Artikel 2 Wijze van meten
Bij toepassing van deze regels wordt als volgt gemeten:
a. de dakhelling:
langs het dakvlak ten opzichte van het horizontale vlak;
b. de goothoogte van een bouwwerk:
vanaf het peil tot aan de bovenkant van de goot c.q. de druiplijn, het boeibord of een daarmee gelijk te stellen constructiedeel;
c. de inhoud van een bouwwerk:
tussen de onderzijde van de begane grondvloer, de buitenzijde van de gevels (en/of het hart van de scheidingsmuren) en de buitenzijde van daken en dakkapellen;
d. de bouwhoogte van een bouwwerk:
vanaf het peil tot aan het hoogste punt van een gebouw of van een bouwwerk, geen gebouw zijnde, met uitzondering van ondergeschikte bouwonderdelen, zoals schoorstenen, antennes, en naar de aard daarmee gelijk te stellen bouwonderdelen;
e. de oppervlakte van een bouwwerk:
tussen de buitenwerkse gevelvlakken en/of het hart van de scheidingsmuren, neerwaarts geprojecteerd op het gemiddelde niveau van het afgewerkte bouwterrein ter plaatse van het bouwwerk;
f. de afstand tot de (zijdelingse) grens van een bouwperceel:
vanaf enig punt van een bouwwerk tot de (zijdelingse) grens van een bouwperceel.

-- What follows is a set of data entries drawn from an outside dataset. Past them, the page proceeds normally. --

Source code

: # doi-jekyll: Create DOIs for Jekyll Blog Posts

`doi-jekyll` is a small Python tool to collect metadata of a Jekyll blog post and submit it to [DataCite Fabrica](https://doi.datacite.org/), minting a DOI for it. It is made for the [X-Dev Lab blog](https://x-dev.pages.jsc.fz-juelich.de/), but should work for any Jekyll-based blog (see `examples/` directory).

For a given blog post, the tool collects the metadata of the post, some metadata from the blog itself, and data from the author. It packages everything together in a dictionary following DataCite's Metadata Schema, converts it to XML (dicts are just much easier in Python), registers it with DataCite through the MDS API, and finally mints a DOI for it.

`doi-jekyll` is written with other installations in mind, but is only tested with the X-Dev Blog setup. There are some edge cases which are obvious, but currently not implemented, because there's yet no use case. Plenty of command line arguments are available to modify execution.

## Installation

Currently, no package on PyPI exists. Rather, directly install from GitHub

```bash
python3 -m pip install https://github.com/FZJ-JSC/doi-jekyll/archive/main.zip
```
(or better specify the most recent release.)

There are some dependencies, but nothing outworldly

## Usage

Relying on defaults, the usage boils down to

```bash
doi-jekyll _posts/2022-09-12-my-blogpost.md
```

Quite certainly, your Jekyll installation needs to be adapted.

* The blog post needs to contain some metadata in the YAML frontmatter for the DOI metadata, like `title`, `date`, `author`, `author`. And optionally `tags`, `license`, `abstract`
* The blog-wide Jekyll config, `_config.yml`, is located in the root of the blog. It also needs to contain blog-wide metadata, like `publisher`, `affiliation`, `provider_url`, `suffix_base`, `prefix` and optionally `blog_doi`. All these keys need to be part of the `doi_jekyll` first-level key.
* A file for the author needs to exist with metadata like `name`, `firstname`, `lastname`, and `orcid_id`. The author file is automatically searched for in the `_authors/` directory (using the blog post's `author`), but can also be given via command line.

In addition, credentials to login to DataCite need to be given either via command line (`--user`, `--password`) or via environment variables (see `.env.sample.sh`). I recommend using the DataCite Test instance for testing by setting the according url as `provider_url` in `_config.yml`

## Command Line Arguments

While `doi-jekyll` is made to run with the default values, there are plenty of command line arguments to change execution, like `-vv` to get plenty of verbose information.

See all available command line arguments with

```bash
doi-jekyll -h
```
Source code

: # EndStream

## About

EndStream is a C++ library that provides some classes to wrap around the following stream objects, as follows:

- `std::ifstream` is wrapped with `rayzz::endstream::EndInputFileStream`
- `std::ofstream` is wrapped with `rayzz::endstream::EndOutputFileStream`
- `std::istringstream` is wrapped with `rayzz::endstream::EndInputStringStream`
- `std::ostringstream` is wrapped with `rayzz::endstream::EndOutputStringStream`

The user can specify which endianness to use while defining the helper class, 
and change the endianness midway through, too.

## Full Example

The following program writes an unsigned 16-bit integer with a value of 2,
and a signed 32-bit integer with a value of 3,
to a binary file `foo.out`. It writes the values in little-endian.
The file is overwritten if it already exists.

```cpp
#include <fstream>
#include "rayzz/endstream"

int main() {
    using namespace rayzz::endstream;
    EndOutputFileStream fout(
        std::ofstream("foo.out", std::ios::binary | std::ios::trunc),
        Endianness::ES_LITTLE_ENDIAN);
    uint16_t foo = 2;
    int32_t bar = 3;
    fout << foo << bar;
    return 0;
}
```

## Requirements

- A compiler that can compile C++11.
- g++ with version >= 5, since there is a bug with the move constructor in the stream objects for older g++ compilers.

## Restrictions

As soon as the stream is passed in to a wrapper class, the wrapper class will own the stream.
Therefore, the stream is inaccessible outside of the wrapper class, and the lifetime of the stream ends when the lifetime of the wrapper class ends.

Bij de toepassing van het bepaalde ten aanzien van het bouwen, worden ondergeschikte bouwdelen als:
1. plinten, pilasters, kozijnen, gevelversieringen, ventilatiekanalen, schoorstenen, gevel- en kroonlijsten;
2. erkers die voldoen aan de bouwregels;
3. overstekende daken en/of luifels kleiner dan 0,5 m;
4. balkons die minder dan 1 m buiten de gevel steken;
buiten beschouwing gelaten.
HOOFDSTUK 2 Bestemmingsregels
Artikel 3 Agrarisch met waarden
3.1 Bestemmingsomschrijving
De voor 'agrarisch met waarden' aangewezen gronden zijn bestemd voor:
a. agrarische cultuurgrond;
b. kwekerij, uitsluitend ter plaatse van de aanduiding 'specifieke vorm van agrarisch - kwekerij’;
c. wonen ten dienste van het bedrijf, al dan niet in combinatie met een aan huis verbonden beroep;
met daaraan ondergeschikt:
d. detailhandel, uitsluitend ter plaatse van de aanduiding ‘specifieke vorm van agrarisch – kwekerji’;
e. parkeerterrein, ter plaatse van de aanduiding ‘parkeerterrein’

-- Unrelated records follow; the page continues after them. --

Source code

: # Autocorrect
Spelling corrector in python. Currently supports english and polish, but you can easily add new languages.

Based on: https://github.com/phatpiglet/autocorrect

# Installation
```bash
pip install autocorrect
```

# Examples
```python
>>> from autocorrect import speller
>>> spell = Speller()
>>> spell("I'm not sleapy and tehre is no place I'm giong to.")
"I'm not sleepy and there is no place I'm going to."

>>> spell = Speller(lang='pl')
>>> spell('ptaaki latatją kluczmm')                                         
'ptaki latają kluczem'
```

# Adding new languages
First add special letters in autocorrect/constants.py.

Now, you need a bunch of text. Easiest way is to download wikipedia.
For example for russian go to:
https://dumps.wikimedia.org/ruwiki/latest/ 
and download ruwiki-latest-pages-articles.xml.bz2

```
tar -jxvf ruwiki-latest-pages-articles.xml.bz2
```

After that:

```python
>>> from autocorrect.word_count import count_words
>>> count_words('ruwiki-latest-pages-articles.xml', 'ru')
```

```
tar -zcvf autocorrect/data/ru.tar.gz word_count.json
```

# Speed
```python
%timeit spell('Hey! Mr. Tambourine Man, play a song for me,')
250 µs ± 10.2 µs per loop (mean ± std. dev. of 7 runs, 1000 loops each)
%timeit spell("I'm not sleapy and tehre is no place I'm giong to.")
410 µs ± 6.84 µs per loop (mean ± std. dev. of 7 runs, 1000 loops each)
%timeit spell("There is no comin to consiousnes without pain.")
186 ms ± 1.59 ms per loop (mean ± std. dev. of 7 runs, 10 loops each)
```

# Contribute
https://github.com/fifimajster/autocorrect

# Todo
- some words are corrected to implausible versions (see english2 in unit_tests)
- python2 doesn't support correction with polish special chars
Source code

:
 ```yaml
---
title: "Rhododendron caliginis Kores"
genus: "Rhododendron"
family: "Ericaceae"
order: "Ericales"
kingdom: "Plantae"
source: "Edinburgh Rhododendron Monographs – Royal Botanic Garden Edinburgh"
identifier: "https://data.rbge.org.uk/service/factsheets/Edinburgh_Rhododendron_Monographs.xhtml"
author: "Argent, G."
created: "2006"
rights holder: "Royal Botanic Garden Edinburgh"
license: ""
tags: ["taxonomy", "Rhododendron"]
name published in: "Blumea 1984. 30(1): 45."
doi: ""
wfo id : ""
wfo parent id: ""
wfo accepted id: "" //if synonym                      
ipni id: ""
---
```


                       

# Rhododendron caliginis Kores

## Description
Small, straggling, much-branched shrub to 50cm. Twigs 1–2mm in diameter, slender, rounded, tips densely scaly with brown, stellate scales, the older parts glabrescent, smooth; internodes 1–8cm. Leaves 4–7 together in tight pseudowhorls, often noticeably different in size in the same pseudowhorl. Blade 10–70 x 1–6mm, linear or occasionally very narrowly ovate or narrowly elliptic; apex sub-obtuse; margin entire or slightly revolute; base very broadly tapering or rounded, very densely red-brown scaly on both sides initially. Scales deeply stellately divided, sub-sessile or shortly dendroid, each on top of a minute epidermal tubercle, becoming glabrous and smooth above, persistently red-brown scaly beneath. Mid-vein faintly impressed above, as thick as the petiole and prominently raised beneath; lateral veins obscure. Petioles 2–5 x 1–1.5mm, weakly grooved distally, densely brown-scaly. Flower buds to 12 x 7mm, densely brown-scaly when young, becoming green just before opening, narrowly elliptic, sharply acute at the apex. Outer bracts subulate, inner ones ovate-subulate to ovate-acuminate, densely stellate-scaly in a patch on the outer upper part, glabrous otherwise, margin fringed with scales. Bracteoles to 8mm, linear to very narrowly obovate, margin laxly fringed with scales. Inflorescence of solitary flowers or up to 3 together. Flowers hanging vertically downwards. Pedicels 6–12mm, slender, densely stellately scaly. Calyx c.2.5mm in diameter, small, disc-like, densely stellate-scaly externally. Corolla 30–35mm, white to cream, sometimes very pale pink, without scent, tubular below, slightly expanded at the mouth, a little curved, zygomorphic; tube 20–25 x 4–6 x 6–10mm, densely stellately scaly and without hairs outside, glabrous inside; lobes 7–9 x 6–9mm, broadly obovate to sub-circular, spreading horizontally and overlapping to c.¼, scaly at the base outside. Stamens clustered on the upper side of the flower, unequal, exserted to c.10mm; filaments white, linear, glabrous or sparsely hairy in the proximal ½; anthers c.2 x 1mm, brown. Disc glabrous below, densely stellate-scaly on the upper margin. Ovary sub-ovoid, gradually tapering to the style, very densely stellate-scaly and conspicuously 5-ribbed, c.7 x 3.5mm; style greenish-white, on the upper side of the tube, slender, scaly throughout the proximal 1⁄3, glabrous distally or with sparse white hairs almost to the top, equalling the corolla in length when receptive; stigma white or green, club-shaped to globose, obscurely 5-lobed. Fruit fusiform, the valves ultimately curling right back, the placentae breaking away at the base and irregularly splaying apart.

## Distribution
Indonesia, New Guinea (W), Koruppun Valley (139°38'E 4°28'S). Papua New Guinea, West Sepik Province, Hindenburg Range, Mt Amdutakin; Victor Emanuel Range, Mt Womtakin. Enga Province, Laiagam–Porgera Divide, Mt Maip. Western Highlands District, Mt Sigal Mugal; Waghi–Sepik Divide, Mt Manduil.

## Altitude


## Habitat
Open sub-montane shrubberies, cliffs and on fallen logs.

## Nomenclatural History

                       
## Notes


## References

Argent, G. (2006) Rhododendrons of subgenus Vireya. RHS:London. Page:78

f. groenvoorzieningen en water;
g. infrastructurele voorzieningen;
h. openbare nutsvoorzieningen;
i. waterhuishoudkundige voorzieningen;
met de daarbij behorende:
j. tuinen, erven en terreinen.
3.2 Bouwregels
a. Voor het bouwen van gebouwen en overkappingen gelden de volgende regels:
1. de gebouwen en overkappingen, met uitzondering van erkers, dienen binnen een bouwvlak te worden gebouwd;
2. bedrijfsgebouwen dienen achter de achtergevel van het hoofdgebouw (met daarin de bedrijfswoning) te worden gebouwd;
3. het aantal bedrijfswoningen bedraagt maximaal één;
4. de oppervlakte van een niet-inpandige bedrijfswoning bedraagt maximaal 150 m2;
5. de goot- en bouwhoogten van de gebouwen en overkappingen bedragen niet meer dan respectievelijk 5 m en 12 m, met dien verstande dat de bouwhoogte van kassen niet meer mag bedragen dan 5 m en de goot- en bouwhoogte van niet-inpandige bedrijfswoningen niet meer mogen bedragen dan respectievelijk 3,5 m en 9 m;
6. een erker mag het bouwvlak overschrijden, mits de afstand van de voorgevel van de erker tot de perceelsgrens minimaal 3,5 m bedraagt;
7. de breedte van de erker mag, buitenwerks gemeten, maximaal 50% van de breedte van de gevel van het hoofdgebouw waarin de erker wordt geplaatst, bedragen;
8. de diepte van de erker mag, buitenwerks gemeten, maximaal 1,5 m bedragen;
9. de bouwhoogte van de erker mag maximaal 3 m bedragen.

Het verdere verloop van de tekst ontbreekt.